“Right. I’m just not sure the robotics program needs this much money. They have all new equipment. The teams will go to competition with their travel expenses paid already.”
“Then give it to the libraries.”
“Okay, will do. You know, you and your old man couldn’t be more different,” he says.
I know it’s a compliment.
“Thanks,” I say. I want to be a better leader and a better man than my father, but it’s awkward having Ben Ragucci mention it to my face. “Save the compliments for my eulogy, okay?”
“You got years ahead of you, boss,” he says and nods to me as he leaves.
I know he’s right. I have years of this job ahead of me, of guiding this organization and building my legacy as long as no one else gets the crazy idea to try to challenge me or take it from me. Frankly, I get a little tired just thinking about it.
I like what I do, and I like being in charge, but there’s never peace for very long and another forty years of this doesn’t sound like heaven right now. It feels good to give to charities and know I’m changing the face of the city little by little, but all I have to look forward to is going home dead tired at night and doing it all again the next day. It’s no wonder my dad was such an asshole—the grind is unforgiving and it never stops.
I open up my laptop and look over the email from Kate’s boss. She does great work, and all reports indicate she gets along fine with everybody there. The only downside to her re-entrance into my life, is the nonstop hard-on I seem to have whenever her name is brought up.

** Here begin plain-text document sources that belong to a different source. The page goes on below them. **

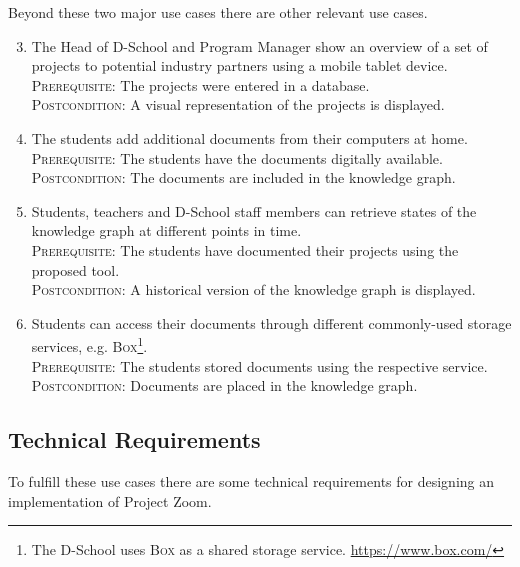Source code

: Beyond these two major use cases there are other relevant use cases.

\begin{enumerate}
\setcounter{enumi}{2}

\item The Head of D-School and Program Manager show an overview of a set of projects to potential industry partners using a mobile tablet device.\\
\textsc{Prerequisite}: The projects were entered in a database.\\
\textsc{Postcondition}: A visual representation of the projects is displayed. \label{uc:3}

\item The students add additional documents from their computers at home.\\
\textsc{Prerequisite}: The students have the documents digitally available.\\
\textsc{Postcondition}: The documents are included in the knowledge graph. \label{uc:4}

\item Students, teachers and D-School staff members can retrieve states of the knowledge graph at different points in time.\\
\textsc{Prerequisite}: The students have documented their projects using the proposed tool.\\
\textsc{Postcondition}: A historical version of the knowledge graph is displayed.  \label{uc:5}

\item Students can access their documents through different commonly-used storage services, e.g. \textsc{Box}\footnote{The D-School uses \textsc{Box} as a shared storage service. \url{https://www.box.com/}}.\\
\textsc{Prerequisite}: The students stored documents using the respective service.\\
\textsc{Postcondition}: Documents are placed in the knowledge graph.  \label{uc:6}
\end{enumerate}

\subsection{Technical Requirements}

To fulfill these use cases there are some technical requirements for designing an implementation of Project Zoom.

I’ve got a case of lust that I can’t seem to slake. She’s not even a possibility for me. An employee at the very least, but the little sister of my best friend. Nothing about that situation lends itself to what I want, which is to pluck her, ripe and wanting, and get a taste.
Being the object of my fantasies wasn’t in the job description. I have no business thinking about her that way. Hell, I don’t need to think of her at all.
Concentrating on work is impossible now. All I can think of is getting home where I can relieve some of the tension in my body that’s all for her.
6
KATE
Everybody in the back office at The Oyster is nice to me. I got the hang of their software program pretty quickly and the work is easy. I had to do twice as much for less money out in California every day, but in LA I wasn’t hired through the back door by my brother’s best friend.
Speaking of Rory, he’s frustrating me now. I see him about ten minutes every day. The guy’s never home. He’s always working or going out. Part of me wants to ask if I can go out with him and his friends sometime, but that makes me feel like a tag-along, like when I was a kid and he didn’t want me around. Maybe I just wish he wanted to ask me along sometime, get to know me better as an adult. He’s the only family I have left, and it makes me sad that we keep missing each other.
I’m in the employee lounge getting coffee when I get an alert on the group chat for the accounting team.Boss in building.
I turn to Martha who’s right behind me for coffee and raise my eyebrows. “Do I need to run back to my desk before he gets here?”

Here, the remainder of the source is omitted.